The suits are ranked in alphabetical order, clubs, diamonds, hearts, and spades. For example, one spade may be bid over one club. If one spade has been bid, a player must bid two or more clubs is he wishes to name clubs as trump. Players can also play in notrump which ranks higher than spades. A typical auction around the table might go: one heart – one spade – two hearts – pass – pass - two spades – pass -pass -pass. The auction ends with three consecutive passes. The two-spade bidder would then attempt to take eight tricks, a book of six tricks plus two more with spades as trump.
In Duplicate Bridge, competing players play the same set of cards. Scores are not based on whether the bid was made, but how well each pair did compared with other pairs playing the same cards. For example, when playing in a contract of two spades and one pair makes a total of nine tricks while others are making eight tricks, that pair will get the high score on that hand.
In contract bridge, a pair wins the rubber by scoring two 100 point games. A pair is vulnerable once they win the first game of the rubber. Vulnerability affects the scoring for making game (discussed in the next section), making slam (getting 12 or all 13 tricks) and the penalty for going set.

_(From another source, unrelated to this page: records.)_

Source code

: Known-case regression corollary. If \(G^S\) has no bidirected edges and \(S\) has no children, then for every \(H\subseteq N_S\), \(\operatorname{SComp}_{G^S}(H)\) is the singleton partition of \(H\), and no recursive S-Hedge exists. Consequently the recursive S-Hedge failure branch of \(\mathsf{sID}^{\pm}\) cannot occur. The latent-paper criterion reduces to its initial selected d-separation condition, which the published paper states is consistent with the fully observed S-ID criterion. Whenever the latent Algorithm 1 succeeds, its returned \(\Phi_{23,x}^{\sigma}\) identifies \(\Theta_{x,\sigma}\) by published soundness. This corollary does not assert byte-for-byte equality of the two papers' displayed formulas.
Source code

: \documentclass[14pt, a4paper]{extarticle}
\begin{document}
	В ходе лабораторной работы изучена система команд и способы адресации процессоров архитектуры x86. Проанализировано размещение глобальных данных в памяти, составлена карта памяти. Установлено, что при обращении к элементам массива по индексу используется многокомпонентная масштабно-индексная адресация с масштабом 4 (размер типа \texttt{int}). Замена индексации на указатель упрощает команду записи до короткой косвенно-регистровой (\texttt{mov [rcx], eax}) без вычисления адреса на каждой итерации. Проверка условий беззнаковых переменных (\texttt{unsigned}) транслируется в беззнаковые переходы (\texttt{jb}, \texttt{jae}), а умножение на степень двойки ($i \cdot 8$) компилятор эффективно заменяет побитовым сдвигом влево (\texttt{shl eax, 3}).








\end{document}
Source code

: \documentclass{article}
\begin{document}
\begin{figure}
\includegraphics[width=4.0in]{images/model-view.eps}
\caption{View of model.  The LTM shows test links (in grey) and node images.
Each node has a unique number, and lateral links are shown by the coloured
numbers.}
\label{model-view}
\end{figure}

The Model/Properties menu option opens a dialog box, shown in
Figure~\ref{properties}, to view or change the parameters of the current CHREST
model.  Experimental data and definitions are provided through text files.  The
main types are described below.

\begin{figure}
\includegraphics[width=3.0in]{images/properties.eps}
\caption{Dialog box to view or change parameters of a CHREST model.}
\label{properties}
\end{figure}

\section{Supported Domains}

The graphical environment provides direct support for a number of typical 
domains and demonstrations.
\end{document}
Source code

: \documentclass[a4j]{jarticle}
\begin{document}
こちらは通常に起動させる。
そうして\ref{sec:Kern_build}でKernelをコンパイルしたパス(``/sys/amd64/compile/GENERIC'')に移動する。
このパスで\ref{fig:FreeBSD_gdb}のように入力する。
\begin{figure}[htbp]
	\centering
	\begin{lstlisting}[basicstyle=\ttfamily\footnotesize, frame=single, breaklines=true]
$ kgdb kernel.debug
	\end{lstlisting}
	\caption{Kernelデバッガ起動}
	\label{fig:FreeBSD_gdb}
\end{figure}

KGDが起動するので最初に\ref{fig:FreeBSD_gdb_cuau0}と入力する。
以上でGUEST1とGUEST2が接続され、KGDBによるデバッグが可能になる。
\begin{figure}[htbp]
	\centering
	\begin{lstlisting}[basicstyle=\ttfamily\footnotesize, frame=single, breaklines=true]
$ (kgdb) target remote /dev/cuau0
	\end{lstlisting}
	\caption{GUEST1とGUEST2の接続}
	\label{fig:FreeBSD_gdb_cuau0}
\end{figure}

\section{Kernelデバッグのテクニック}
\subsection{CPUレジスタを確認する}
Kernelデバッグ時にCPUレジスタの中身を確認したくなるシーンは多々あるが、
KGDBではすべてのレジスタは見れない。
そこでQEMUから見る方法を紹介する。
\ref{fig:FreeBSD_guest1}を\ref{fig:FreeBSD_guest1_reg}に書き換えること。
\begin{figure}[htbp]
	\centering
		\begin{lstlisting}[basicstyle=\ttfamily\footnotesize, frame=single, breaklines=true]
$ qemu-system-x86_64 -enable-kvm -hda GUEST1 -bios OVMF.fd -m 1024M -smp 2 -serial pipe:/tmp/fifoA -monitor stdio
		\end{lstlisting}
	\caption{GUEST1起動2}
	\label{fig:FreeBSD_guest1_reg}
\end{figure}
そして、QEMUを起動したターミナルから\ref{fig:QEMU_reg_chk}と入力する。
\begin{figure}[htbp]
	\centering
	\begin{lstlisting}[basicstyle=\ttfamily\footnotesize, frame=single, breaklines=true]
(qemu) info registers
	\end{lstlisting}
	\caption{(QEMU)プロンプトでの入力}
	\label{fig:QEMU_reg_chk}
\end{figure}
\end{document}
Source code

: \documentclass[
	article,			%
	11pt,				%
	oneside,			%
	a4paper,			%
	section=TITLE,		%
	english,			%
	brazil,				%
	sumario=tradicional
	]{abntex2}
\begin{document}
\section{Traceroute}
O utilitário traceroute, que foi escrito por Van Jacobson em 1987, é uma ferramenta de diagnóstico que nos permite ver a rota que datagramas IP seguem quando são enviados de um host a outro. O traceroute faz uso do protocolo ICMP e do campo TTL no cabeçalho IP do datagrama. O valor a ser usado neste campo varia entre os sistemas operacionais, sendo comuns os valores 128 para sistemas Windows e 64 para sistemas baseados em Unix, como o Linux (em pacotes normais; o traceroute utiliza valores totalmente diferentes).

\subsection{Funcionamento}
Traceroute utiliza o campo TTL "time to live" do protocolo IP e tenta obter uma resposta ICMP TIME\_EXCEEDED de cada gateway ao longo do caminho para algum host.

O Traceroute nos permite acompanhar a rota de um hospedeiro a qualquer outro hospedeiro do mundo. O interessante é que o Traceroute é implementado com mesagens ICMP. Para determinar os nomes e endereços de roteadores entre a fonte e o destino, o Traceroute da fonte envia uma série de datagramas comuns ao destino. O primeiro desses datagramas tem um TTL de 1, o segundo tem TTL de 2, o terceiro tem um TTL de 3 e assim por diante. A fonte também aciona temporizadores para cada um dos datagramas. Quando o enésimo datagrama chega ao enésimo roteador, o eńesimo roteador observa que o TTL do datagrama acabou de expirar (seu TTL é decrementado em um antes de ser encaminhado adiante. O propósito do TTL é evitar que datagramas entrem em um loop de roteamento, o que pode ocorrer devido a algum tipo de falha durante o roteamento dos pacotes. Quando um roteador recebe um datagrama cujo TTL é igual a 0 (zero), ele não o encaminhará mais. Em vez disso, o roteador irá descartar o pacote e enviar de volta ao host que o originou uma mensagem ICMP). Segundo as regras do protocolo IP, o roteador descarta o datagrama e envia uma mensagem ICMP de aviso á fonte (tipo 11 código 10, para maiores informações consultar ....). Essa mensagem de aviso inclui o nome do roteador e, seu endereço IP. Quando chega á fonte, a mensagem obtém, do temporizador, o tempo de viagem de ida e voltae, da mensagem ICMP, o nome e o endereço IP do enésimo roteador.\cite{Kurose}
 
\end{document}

Vulnerability is used in Duplicate. On every board a pair’s vulnerability is displayed. On half the boards the pairs have the same vulnerability. On the other half one pair is vulnerable and the other is not. A non-vulnerable pair may bid a contract they know will fail if they judge that the penalty will be less than the score their vulnerable opponents will get for making their contract.
Tricks in clubs and diamonds, called the minor suits, are worth twenty (20) points. Tricks in hearts and spades, called the major suits, are worth thirty (30) points. The first notrump trick is worth forty (40) points, each subsequent trick is worth thirty (30) points. Again, the number of tricks counted towards the contract are in addition to the first six tricks, known as the book.
If a pair makes their contract and scores less than 100 points, the score is fifty plus the value of the tricks. For example, two hearts (30 points per trick) is worth 110 points, three clubs (20 points per trick) is also worth 110 points.
If the team bids and makes a contract of 100 points or more they get a bonus of 300 points if non-vulnerable and 500 points if vulnerable. These are known as game contracts. Three notrump, four spades or hearts, and five clubs or diamonds are all game contracts. A bid of six, meaning twelve of thirteen tricks must be taken, is called a small slam. There is an additional bonus of 500 or 750 points depending on vulnerability for a small slam. A bid of seven means that declarer must take all thirteen tricks must be taken for a bonus of 1000 or 1500 points.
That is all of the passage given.